Como insistían, se enderezó y les dijo: "El que no tenga pecado, que arroje la primera piedra" (Jn 8,7). Escena que cambia completamente el panorama. Los acusadores se convirtieron en acusados por su conciencia. Y aquí es donde se cumple exactamente lo que Jesús ya dijo: “Con la medida con que ustedes midan también ustedes serán medidos" (Lc 6,38). O aquel refrán que dice: “No escupas al cielo”. Estas palabras de Jesús desubicaron completamente a los acusadores quienes incluso buscaban con la supuesta sentencia de Jesús, saber acusarlo y llevarlo a la cruz al mismo maestro. “Los acusadores se fueron retirando uno por uno” (Jn 8,9). Apedreados por su misma conciencia. Y es que no lo dijo por gusto aquella enseñanza: “No hay nada oculto que no deba ser revelado, y nada secreto que no deba ser conocido” (Mt 10,16). Todo queda al descubierto ante Dios, nada se puede ocultar.
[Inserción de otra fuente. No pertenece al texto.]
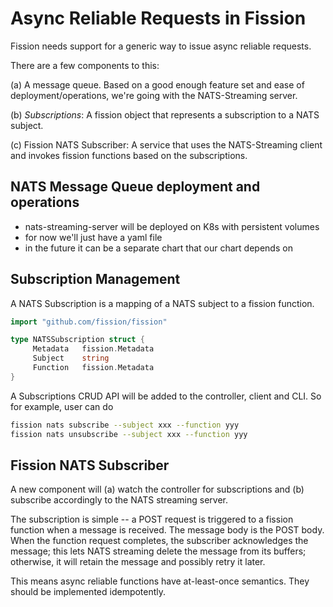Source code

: # Async Reliable Requests in Fission

Fission needs support for a generic way to issue async reliable
requests.

There are a few components to this:

(a) A message queue.  Based on a good enough feature set and ease of
deployment/operations, we're going with the NATS-Streaming server.

(b) _Subscriptions_: A fission object that represents a subscription
to a NATS subject.

(c) Fission NATS Subscriber: A service that uses the NATS-Streaming
client and invokes fission functions based on the subscriptions.


## NATS Message Queue deployment and operations

 * nats-streaming-server will be deployed on K8s with persistent
   volumes
 * for now we'll just have a yaml file
 * in the future it can be a separate chart that our chart depends on


## Subscription Management

A NATS Subscription is a mapping of a NATS subject to a fission function.

```go
import "github.com/fission/fission"

type NATSSubscription struct {
     Metadata   fission.Metadata
     Subject    string
     Function   fission.Metadata
}
```

A Subscriptions CRUD API will be added to the controller, client and
CLI. So for example, user can do

```bash
fission nats subscribe --subject xxx --function yyy
fission nats unsubscribe --subject xxx --function yyy
```

## Fission NATS Subscriber

A new component will (a) watch the controller for subscriptions and
(b) subscribe accordingly to the NATS streaming server.

The subscription is simple -- a POST request is triggered to a fission
function when a message is received.  The message body is the POST
body.  When the function request completes, the subscriber
acknowledges the message; this lets NATS streaming delete the message
from its buffers; otherwise, it will retain the message and possibly
retry it later.

This means async reliable functions have at-least-once semantics.
They should be implemented idempotently.
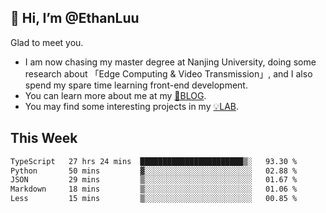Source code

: ## 👋 Hi, I’m @EthanLuu

Glad to meet you.

- I am now chasing my master degree at Nanjing University, doing some research about 「Edge Computing & Video Transmission」, and I also spend my spare time learning front-end development.
- You can learn more about me at my [📝BLOG](https://blog.ethanloo.cn).
- You may find some interesting projects in my [💡LAB](https://lab.ethanloo.cn).

## This Week
<!--START_SECTION:waka-->

```txt
TypeScript   27 hrs 24 mins  ███████████████████████▒░   93.30 %
Python       50 mins         ▓░░░░░░░░░░░░░░░░░░░░░░░░   02.88 %
JSON         29 mins         ▒░░░░░░░░░░░░░░░░░░░░░░░░   01.67 %
Markdown     18 mins         ▒░░░░░░░░░░░░░░░░░░░░░░░░   01.06 %
Less         15 mins         ▒░░░░░░░░░░░░░░░░░░░░░░░░   00.85 %
```

<!--END_SECTION:waka-->
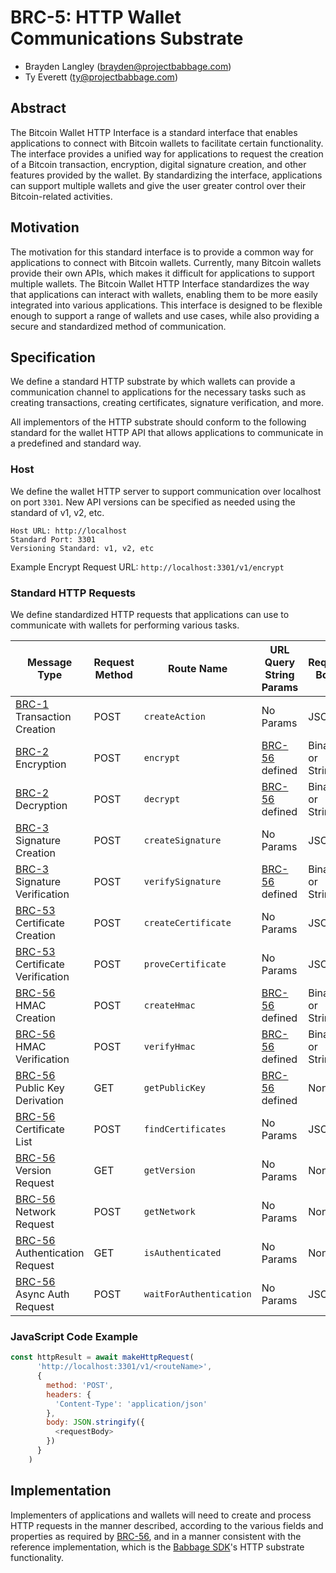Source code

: # BRC-5: HTTP Wallet Communications Substrate

- Brayden Langley (brayden@projectbabbage.com)
- Ty Everett (ty@projectbabbage.com)

## Abstract

The Bitcoin Wallet HTTP Interface is a standard interface that enables applications to connect with Bitcoin wallets to facilitate certain functionality. The interface provides a unified way for applications to request the creation of a Bitcoin transaction, encryption, digital signature creation, and other features provided by the wallet. By standardizing the interface, applications can support multiple wallets and give the user greater control over their Bitcoin-related activities.

## Motivation

The motivation for this standard interface is to provide a common way for applications to connect with Bitcoin wallets. Currently, many Bitcoin wallets provide their own APIs, which makes it difficult for applications to support multiple wallets. The Bitcoin Wallet HTTP Interface standardizes the way that applications can interact with wallets, enabling them to be more easily integrated into various applications. This interface is designed to be flexible enough to support a range of wallets and use cases, while also providing a secure and standardized method of communication.

## Specification

We define a standard HTTP substrate by which wallets can provide a communication channel to applications for the necessary tasks such as creating transactions, creating certificates, signature verification, and more.

All implementors of the HTTP substrate should conform to the following standard for the wallet HTTP API that allows applications to communicate in a predefined and standard way.

### Host

We define the wallet HTTP server to support communication over localhost on port `3301`. New API versions can be specified as needed using the standard of v1, v2, etc.

```
Host URL: http://localhost
Standard Port: 3301
Versioning Standard: v1, v2, etc
```

Example Encrypt Request URL:
`http://localhost:3301/v1/encrypt`

### Standard HTTP Requests

We define standardized HTTP requests that applications can use to communicate with wallets for performing various tasks.

Message Type                      | Request Method |  Route Name              | URL Query String Params | Request Body | Response Body
----------------------------------|------------| ---------------------------| ------------------- | ----------------------------------- | -----------
[BRC-1](./0001.md) Transaction Creation        | POST | `createAction` | No Params | JSON | JSON
[BRC-2](./0002.md) Encryption                  | POST | `encrypt` | [BRC-56](./0056.md) defined | Binary or String | Binary
[BRC-2](./0002.md) Decryption                  | POST | `decrypt` | [BRC-56](./0056.md) defined | Binary or String | Binary
[BRC-3](./0003.md) Signature Creation          | POST | `createSignature` | No Params | JSON | Binary
[BRC-3](./0003.md) Signature Verification      | POST | `verifySignature` | [BRC-56](./0056.md) defined | Binary or String | JSON
[BRC-53](./0053.md) Certificate Creation       | POST | `createCertificate` | No Params | JSON | JSON
[BRC-53](./0053.md) Certificate Verification   | POST | `proveCertificate` | No Params | JSON | JSON
[BRC-56](./0056.md) HMAC Creation              | POST | `createHmac` | [BRC-56](./0056.md) defined | Binary or String | Binary
[BRC-56](./0056.md) HMAC Verification          | POST | `verifyHmac` | [BRC-56](./0056.md) defined | Binary or String | Boolean
[BRC-56](./0056.md) Public Key Derivation      | GET | `getPublicKey` | [BRC-56](./0056.md) defined | None | JSON
[BRC-56](./0056.md) Certificate List           | POST | `findCertificates` | No Params | JSON | JSON
[BRC-56](./0056.md) Version Request            | GET | `getVersion` | No Params | None | String
[BRC-56](./0056.md) Network Request            | POST | `getNetwork` | No Params | None | String
[BRC-56](./0056.md) Authentication Request     | GET | `isAuthenticated` | No Params | None | JSON
[BRC-56](./0056.md) Async Auth Request         | POST | `waitForAuthentication` | No Params | JSON | JSON

### JavaScript Code Example

```javascript
const httpResult = await makeHttpRequest(
      'http://localhost:3301/v1/<routeName>',
      {
        method: 'POST',
        headers: {
          'Content-Type': 'application/json'
        },
        body: JSON.stringify({
          <requestBody>
        })
      }
    )
```

## Implementation

Implementers of applications and wallets will need to create and process HTTP requests in the manner described, according to the various fields and properties as required by [BRC-56](./0056.md), and in a manner consistent with the reference implementation, which is the [Babbage SDK](https://github.com/p2ppsr/babbage-sdk)'s HTTP substrate functionality.
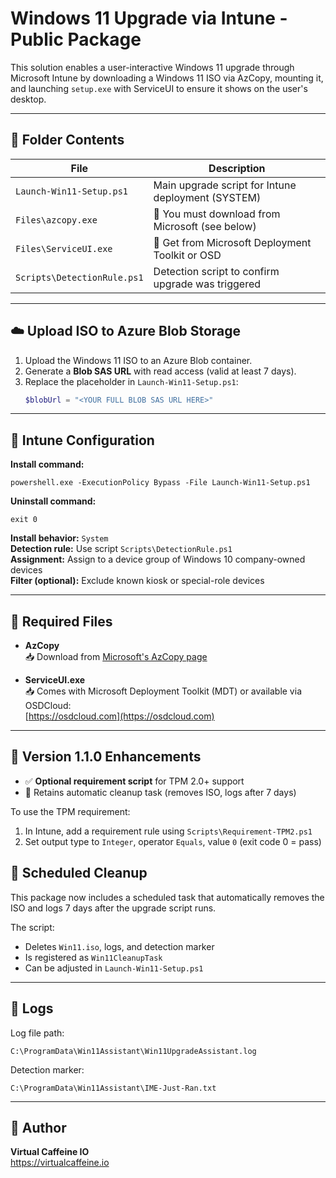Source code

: # Windows 11 Upgrade via Intune - Public Package

This solution enables a user-interactive Windows 11 upgrade through Microsoft Intune by downloading a Windows 11 ISO via AzCopy, mounting it, and launching `setup.exe` with ServiceUI to ensure it shows on the user's desktop.

---

## 📁 Folder Contents

| File                              | Description                                        |
|-----------------------------------|----------------------------------------------------|
| `Launch-Win11-Setup.ps1`          | Main upgrade script for Intune deployment (SYSTEM) |
| `Files\azcopy.exe`                | 🔺 You must download from Microsoft (see below)    |
| `Files\ServiceUI.exe`             | 🔺 Get from Microsoft Deployment Toolkit or OSD     |
| `Scripts\DetectionRule.ps1`       | Detection script to confirm upgrade was triggered  |

---

## ☁️ Upload ISO to Azure Blob Storage

1. Upload the Windows 11 ISO to an Azure Blob container.
2. Generate a **Blob SAS URL** with read access (valid at least 7 days).
3. Replace the placeholder in `Launch-Win11-Setup.ps1`:
   ```powershell
   $blobUrl = "<YOUR FULL BLOB SAS URL HERE>"
   ```

---

## 🔧 Intune Configuration

**Install command:**
```
powershell.exe -ExecutionPolicy Bypass -File Launch-Win11-Setup.ps1
```

**Uninstall command:**
```
exit 0
```

**Install behavior:** `System`  
**Detection rule:** Use script `Scripts\DetectionRule.ps1`  
**Assignment:** Assign to a device group of Windows 10 company-owned devices  
**Filter (optional):** Exclude known kiosk or special-role devices

---

## 🧩 Required Files

- **AzCopy**  
  📥 Download from [Microsoft's AzCopy page](https://learn.microsoft.com/en-us/azure/storage/common/storage-use-azcopy-v10)

- **ServiceUI.exe**  
  📥 Comes with Microsoft Deployment Toolkit (MDT) or available via OSDCloud:  
  [https://osdcloud.com](https://osdcloud.com)

---


## 🚀 Version 1.1.0 Enhancements

- ✅ **Optional requirement script** for TPM 2.0+ support
- 🔁 Retains automatic cleanup task (removes ISO, logs after 7 days)

To use the TPM requirement:
1. In Intune, add a requirement rule using `Scripts\Requirement-TPM2.ps1`
2. Set output type to `Integer`, operator `Equals`, value `0` (exit code 0 = pass)


## 🧼 Scheduled Cleanup

This package now includes a scheduled task that automatically removes the ISO and logs 7 days after the upgrade script runs.

The script:
- Deletes `Win11.iso`, logs, and detection marker
- Is registered as `Win11CleanupTask`
- Can be adjusted in `Launch-Win11-Setup.ps1`

---

## 📝 Logs

Log file path:
```
C:\ProgramData\Win11Assistant\Win11UpgradeAssistant.log
```

Detection marker:
```
C:\ProgramData\Win11Assistant\IME-Just-Ran.txt
```

---

## 👤 Author

**Virtual Caffeine IO**  
https://virtualcaffeine.io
Jesús le preguntó: "Mujer, ¿dónde están tus acusadores? ¿Nadie te ha condenado? Ella le respondió: "Nadie, Señor". "Yo tampoco te condeno, le dijo Jesús. Vete, no peques más en adelante" (Jn 8,10-11). Que palabras de consolación y de amor para la pecadora. Este el amor misericordioso de Dios por cada pecador convertido al evangelio, con razón nos dijo: “Les aseguro que, de la misma manera, habrá más alegría en el cielo por un solo pecador que se convierta, que por noventa y nueve justos que no necesitan convertirse" (Lc 15,7). “Quien no practico misericordia será juzgado sin misericordia” (Stg 2,13). En la base de todo acto misericordioso está el amor. Preguntaron a Jesús: “¿cuál es el mandamiento más grande de la Ley? Jesús le respondió: Amarás al Señor, tu Dios, con todo tu corazón, con toda tu alma y con todo tu espíritu. Este es el más grande y el primer mandamiento. El segundo es semejante al primero: Amarás a tu prójimo como a ti mismo. De estos dos mandamientos dependen toda la Ley y los Profetas" (Mt 22,36-40).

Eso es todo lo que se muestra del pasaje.